• [Problem statement]:
Give back every line of the data, word for word.

Dataset excerpts
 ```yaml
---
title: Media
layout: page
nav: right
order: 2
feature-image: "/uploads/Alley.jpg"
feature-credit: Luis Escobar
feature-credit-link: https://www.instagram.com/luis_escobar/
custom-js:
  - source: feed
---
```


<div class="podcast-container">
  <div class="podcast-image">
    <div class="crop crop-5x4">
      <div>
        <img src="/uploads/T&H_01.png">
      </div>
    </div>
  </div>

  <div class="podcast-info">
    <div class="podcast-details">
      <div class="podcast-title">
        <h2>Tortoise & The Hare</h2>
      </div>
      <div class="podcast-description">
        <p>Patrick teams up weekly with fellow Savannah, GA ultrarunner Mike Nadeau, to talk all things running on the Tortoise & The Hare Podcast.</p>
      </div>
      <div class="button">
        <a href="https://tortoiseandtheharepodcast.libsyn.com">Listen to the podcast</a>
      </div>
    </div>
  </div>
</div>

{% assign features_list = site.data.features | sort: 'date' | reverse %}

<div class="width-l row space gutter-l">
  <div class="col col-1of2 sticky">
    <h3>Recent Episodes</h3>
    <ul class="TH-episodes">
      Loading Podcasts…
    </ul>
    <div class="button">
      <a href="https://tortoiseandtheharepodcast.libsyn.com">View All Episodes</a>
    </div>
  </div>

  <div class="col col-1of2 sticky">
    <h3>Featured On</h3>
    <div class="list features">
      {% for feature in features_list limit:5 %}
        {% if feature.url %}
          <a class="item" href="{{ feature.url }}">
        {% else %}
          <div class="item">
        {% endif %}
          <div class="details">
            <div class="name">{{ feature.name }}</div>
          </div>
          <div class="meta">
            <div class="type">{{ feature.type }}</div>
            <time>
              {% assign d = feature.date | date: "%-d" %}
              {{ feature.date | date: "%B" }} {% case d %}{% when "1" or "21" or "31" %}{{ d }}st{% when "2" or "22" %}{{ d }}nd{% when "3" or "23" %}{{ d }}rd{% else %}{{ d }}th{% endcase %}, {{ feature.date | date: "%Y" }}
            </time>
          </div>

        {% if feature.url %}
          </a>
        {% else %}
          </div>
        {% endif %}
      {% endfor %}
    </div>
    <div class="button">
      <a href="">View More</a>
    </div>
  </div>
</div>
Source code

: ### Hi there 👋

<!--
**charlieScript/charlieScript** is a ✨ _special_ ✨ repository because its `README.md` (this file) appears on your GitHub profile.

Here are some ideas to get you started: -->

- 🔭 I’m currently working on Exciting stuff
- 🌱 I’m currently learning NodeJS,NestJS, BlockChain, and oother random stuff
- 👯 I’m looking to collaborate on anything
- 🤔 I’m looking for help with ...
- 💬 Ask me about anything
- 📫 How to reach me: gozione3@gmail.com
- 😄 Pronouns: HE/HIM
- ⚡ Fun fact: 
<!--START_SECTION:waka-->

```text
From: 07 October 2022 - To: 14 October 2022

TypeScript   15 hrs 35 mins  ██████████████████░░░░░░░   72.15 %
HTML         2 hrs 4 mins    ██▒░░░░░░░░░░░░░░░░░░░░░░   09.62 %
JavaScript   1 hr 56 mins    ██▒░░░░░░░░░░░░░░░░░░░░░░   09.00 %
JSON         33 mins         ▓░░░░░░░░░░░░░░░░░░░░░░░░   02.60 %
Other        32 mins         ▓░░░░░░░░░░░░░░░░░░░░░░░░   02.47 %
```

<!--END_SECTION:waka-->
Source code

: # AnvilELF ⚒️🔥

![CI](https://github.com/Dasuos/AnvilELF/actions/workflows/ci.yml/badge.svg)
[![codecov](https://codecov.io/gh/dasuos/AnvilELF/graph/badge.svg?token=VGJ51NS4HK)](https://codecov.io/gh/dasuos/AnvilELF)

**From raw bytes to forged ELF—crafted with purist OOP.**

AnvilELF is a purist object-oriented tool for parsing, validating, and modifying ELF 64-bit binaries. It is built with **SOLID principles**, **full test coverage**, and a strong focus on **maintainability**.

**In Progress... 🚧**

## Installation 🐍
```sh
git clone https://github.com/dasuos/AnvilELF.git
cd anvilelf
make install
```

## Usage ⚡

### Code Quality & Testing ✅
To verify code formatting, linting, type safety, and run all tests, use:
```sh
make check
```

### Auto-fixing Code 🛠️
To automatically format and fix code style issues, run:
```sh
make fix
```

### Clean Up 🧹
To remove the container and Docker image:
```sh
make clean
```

• [Output of the exercise]:
 ```yaml
---
title: Media
layout: page
nav: right
order: 2
feature-image: "/uploads/Alley.jpg"
feature-credit: Luis Escobar
feature-credit-link: https://www.instagram.com/luis_escobar/
custom-js:
  - source: feed
---
```


<div class="podcast-container">
  <div class="podcast-image">
    <div class="crop crop-5x4">
      <div>
        <img src="/uploads/T&H_01.png">
      </div>
    </div>
  </div>

  <div class="podcast-info">
    <div class="podcast-details">
      <div class="podcast-title">
        <h2>Tortoise & The Hare</h2>
      </div>
      <div class="podcast-description">
        <p>Patrick teams up weekly with fellow Savannah, GA ultrarunner Mike Nadeau, to talk all things running on the Tortoise & The Hare Podcast.</p>
      </div>
      <div class="button">
        <a href="https://tortoiseandtheharepodcast.libsyn.com">Listen to the podcast</a>
      </div>
    </div>
  </div>
</div>

{% assign features_list = site.data.features | sort: 'date' | reverse %}

<div class="width-l row space gutter-l">
  <div class="col col-1of2 sticky">
    <h3>Recent Episodes</h3>
    <ul class="TH-episodes">
      Loading Podcasts…
    </ul>
    <div class="button">
      <a href="https://tortoiseandtheharepodcast.libsyn.com">View All Episodes</a>
    </div>
  </div>

  <div class="col col-1of2 sticky">
    <h3>Featured On</h3>
    <div class="list features">
      {% for feature in features_list limit:5 %}
        {% if feature.url %}
          <a class="item" href="{{ feature.url }}">
        {% else %}
          <div class="item">
        {% endif %}
          <div class="details">
            <div class="name">{{ feature.name }}</div>
          </div>
          <div class="meta">
            <div class="type">{{ feature.type }}</div>
            <time>
              {% assign d = feature.date | date: "%-d" %}
              {{ feature.date | date: "%B" }} {% case d %}{% when "1" or "21" or "31" %}{{ d }}st{% when "2" or "22" %}{{ d }}nd{% when "3" or "23" %}{{ d }}rd{% else %}{{ d }}th{% endcase %}, {{ feature.date | date: "%Y" }}
            </time>
          </div>

        {% if feature.url %}
          </a>
        {% else %}
          </div>
        {% endif %}
      {% endfor %}
    </div>
    <div class="button">
      <a href="">View More</a>
    </div>
  </div>
</div>
Source code

: ### Hi there 👋

<!--
**charlieScript/charlieScript** is a ✨ _special_ ✨ repository because its `README.md` (this file) appears on your GitHub profile.

Here are some ideas to get you started: -->

- 🔭 I’m currently working on Exciting stuff
- 🌱 I’m currently learning NodeJS,NestJS, BlockChain, and oother random stuff
- 👯 I’m looking to collaborate on anything
- 🤔 I’m looking for help with ...
- 💬 Ask me about anything
- 📫 How to reach me: gozione3@gmail.com
- 😄 Pronouns: HE/HIM
- ⚡ Fun fact: 
<!--START_SECTION:waka-->

```text
From: 07 October 2022 - To: 14 October 2022

TypeScript   15 hrs 35 mins  ██████████████████░░░░░░░   72.15 %
HTML         2 hrs 4 mins    ██▒░░░░░░░░░░░░░░░░░░░░░░   09.62 %
JavaScript   1 hr 56 mins    ██▒░░░░░░░░░░░░░░░░░░░░░░   09.00 %
JSON         33 mins         ▓░░░░░░░░░░░░░░░░░░░░░░░░   02.60 %
Other        32 mins         ▓░░░░░░░░░░░░░░░░░░░░░░░░   02.47 %
```

<!--END_SECTION:waka-->
Source code

: # AnvilELF ⚒️🔥

![CI](https://github.com/Dasuos/AnvilELF/actions/workflows/ci.yml/badge.svg)
[![codecov](https://codecov.io/gh/dasuos/AnvilELF/graph/badge.svg?token=VGJ51NS4HK)](https://codecov.io/gh/dasuos/AnvilELF)

**From raw bytes to forged ELF—crafted with purist OOP.**

AnvilELF is a purist object-oriented tool for parsing, validating, and modifying ELF 64-bit binaries. It is built with **SOLID principles**, **full test coverage**, and a strong focus on **maintainability**.

**In Progress... 🚧**

## Installation 🐍
```sh
git clone https://github.com/dasuos/AnvilELF.git
cd anvilelf
make install
```

## Usage ⚡

### Code Quality & Testing ✅
To verify code formatting, linting, type safety, and run all tests, use:
```sh
make check
```

### Auto-fixing Code 🛠️
To automatically format and fix code style issues, run:
```sh
make fix
```

### Clean Up 🧹
To remove the container and Docker image:
```sh
make clean
```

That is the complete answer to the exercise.